It was not easy and there were parts that did feel like a slog, especially at the end, but I still felt pride at covering so much ground in a place that had me so defeated the year before. I spent the following day, which was actually my birthday, hobbling around and feeling very old but very satisfied with this year’s celebration and thinking ahead to next year’s, when I am thinking of leaving the city behind and braving the desert.

Here are some more pictures:










 








Thursday, November 13, 2014

Coming clean: a Doha traffic rant

That last post isn’t all the way true. It was sincere and heartfelt but not really representative of what driving here is really like on a daily basis. A wave and a smile will still help and I’ll still do it when I have the wherewithal but really driving here is awful. 
 
paver taking a break from working on the road to hell

Lexus SUV and Land Cruiser drivers are rampaging bullies.  Not all of them but enough that when I catch a glimpse of one zooming up in any of my mirrors, I prepare for evasive maneuvers. Motorcycles come in two sorts: the small delivery ones, whose expat drivers risk heat stroke and collisions bringing people their KFC and McD’s in all seasons, and the expensive ones, appearing now that the weather has cooled off, whose primary function is doing wheelies for kilometers at a time. 

We pass evidence of horrific crashes daily. The number of grotesquely twisted cars on the sides of the roads probably does little to offset the 9000 cars registered here monthly.  The traffic patterns change from day to day due to constant roadwork, accidents, and construction zones.  A route that has been getting me to school in 12 minutes for weeks suddenly will take 40 for no apparent reason.  The level of traffic jam corresponds directly with the level of idiotic selfish driving that occurs, as on evidence last night when a friend and I were caught in a jam that had Land Cruisers speeding up not only the left side of the road but the gravel on the left side of that.

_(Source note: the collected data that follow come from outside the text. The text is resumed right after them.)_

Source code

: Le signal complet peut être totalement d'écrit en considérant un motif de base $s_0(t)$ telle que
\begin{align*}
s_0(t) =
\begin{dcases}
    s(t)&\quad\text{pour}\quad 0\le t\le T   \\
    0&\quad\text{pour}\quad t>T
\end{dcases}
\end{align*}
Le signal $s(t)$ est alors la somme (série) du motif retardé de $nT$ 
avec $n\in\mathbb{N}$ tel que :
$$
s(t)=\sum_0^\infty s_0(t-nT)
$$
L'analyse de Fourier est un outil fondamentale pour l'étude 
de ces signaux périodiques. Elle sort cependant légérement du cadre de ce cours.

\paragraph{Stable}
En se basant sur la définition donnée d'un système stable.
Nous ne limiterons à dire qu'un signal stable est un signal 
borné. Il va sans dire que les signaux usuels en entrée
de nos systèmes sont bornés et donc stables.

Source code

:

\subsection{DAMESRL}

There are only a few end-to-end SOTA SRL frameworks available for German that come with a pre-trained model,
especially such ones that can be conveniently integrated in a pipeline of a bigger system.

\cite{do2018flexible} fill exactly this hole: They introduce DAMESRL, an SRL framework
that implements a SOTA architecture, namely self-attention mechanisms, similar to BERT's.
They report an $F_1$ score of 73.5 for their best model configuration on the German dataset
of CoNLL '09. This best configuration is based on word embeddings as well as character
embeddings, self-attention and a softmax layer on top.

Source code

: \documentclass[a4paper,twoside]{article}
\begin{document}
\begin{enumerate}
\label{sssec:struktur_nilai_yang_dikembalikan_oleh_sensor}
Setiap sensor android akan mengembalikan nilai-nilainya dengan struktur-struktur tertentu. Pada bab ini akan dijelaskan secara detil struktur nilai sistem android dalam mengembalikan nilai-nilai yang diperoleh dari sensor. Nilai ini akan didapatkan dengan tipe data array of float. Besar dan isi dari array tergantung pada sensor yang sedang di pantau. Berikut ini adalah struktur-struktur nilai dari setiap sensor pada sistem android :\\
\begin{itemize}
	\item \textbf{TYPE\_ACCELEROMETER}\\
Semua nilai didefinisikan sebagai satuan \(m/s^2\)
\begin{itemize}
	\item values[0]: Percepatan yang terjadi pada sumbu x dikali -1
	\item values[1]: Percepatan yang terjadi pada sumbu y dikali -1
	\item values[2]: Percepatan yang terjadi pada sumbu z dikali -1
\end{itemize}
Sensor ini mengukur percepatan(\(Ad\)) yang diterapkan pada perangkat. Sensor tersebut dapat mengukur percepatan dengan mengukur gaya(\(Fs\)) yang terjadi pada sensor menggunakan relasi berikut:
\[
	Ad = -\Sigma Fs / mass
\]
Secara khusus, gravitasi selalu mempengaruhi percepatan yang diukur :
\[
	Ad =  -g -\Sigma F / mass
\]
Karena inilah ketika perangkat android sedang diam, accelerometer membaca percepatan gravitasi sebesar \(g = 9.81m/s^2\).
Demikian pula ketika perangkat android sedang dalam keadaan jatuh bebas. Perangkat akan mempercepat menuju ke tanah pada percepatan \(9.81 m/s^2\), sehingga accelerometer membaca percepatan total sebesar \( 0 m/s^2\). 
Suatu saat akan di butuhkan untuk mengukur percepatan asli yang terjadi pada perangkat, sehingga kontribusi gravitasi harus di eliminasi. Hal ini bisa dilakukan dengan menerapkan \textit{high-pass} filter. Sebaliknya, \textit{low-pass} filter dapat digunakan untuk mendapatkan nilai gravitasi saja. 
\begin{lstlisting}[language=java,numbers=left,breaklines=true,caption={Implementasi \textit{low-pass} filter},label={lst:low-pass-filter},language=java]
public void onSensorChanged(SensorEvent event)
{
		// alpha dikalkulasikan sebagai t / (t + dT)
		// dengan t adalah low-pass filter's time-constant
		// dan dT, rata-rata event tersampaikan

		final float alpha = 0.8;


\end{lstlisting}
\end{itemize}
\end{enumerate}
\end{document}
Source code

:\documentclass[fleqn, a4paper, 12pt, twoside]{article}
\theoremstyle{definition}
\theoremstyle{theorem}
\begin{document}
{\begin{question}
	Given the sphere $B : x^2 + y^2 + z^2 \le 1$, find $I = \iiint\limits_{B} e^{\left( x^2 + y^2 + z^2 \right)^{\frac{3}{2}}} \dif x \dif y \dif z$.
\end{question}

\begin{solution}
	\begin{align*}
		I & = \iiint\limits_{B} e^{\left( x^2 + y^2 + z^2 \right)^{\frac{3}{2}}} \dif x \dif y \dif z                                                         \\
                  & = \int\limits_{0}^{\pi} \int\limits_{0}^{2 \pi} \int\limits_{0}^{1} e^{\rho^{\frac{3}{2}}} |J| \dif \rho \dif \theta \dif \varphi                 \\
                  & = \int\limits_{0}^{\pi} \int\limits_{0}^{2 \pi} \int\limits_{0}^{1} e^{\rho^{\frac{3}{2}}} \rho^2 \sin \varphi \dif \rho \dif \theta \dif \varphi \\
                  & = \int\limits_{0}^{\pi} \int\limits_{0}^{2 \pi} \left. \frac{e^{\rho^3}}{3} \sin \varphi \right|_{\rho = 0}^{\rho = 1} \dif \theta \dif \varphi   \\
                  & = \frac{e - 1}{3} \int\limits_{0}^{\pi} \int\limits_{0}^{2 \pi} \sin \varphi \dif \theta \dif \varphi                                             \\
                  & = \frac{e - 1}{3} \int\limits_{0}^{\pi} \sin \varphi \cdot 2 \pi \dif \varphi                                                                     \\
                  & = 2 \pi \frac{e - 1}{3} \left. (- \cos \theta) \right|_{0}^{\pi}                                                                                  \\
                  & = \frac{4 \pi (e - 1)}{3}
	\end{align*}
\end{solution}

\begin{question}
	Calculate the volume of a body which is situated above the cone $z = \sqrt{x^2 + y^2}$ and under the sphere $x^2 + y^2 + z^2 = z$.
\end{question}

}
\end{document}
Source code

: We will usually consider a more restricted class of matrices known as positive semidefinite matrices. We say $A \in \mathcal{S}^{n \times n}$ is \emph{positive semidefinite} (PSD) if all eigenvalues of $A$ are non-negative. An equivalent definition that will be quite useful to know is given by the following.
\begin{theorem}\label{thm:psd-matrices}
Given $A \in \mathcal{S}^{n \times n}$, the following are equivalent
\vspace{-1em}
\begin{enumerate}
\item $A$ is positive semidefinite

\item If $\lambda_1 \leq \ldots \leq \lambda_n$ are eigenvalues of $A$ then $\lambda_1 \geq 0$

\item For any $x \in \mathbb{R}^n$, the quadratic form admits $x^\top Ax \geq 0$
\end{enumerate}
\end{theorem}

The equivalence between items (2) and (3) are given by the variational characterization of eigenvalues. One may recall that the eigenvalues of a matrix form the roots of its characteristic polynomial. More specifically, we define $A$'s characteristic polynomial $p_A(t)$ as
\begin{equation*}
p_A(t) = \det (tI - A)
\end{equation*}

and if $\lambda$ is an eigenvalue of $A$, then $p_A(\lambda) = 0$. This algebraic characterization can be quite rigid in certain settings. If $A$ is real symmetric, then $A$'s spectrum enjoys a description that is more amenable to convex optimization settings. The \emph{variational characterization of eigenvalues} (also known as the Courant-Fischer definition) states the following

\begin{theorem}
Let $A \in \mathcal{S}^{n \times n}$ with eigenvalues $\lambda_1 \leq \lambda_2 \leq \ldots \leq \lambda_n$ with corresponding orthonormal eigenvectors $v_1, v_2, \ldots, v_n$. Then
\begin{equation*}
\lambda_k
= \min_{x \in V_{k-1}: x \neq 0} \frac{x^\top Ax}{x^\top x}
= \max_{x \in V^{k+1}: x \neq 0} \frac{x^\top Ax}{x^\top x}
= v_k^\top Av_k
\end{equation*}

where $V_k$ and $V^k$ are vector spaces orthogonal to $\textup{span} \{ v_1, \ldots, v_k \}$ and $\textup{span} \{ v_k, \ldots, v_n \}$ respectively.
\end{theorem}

There is, shockingly, a paved pedestrian/cyclist lane that runs the length of several blocks near my compound, connecting to a similar lane in the nearby Aspire zone.  It was one of the features that sold me on our house’s location.  Less shocking is the frequency with which I see cars driving along it in an effort to get a jump on the traffic backed up on Al Waab St, despite these very clear signs:  

you'd think it would be obvious

The other day it happened again as I was coming home and I lost my temper, stopped my car on the driveway where it crossed the bikeway and gestured angrily at the Land Cruiser coming towards me until he pulled off onto the main road.

What do I do?  A little bit of waving and smiling, a lot of swearing under my breath and honestly even more out loud, yes, even with my kids in the car.  Probably more with my kids in the car because then I’m ever more outraged when my fellow drivers are so willing to risk all our lives.  I make sure my kids are buckled in and I despair for the multitude of kids I see leaning out of windows, sticking their heads out of sunroofs, bouncing untethered over the backs of seats and on the laps of drivers. I try to drive sensibly and with focus. You don't see any photos of heavy traffic because I'm too busy keeping us all alive to take any pictures. 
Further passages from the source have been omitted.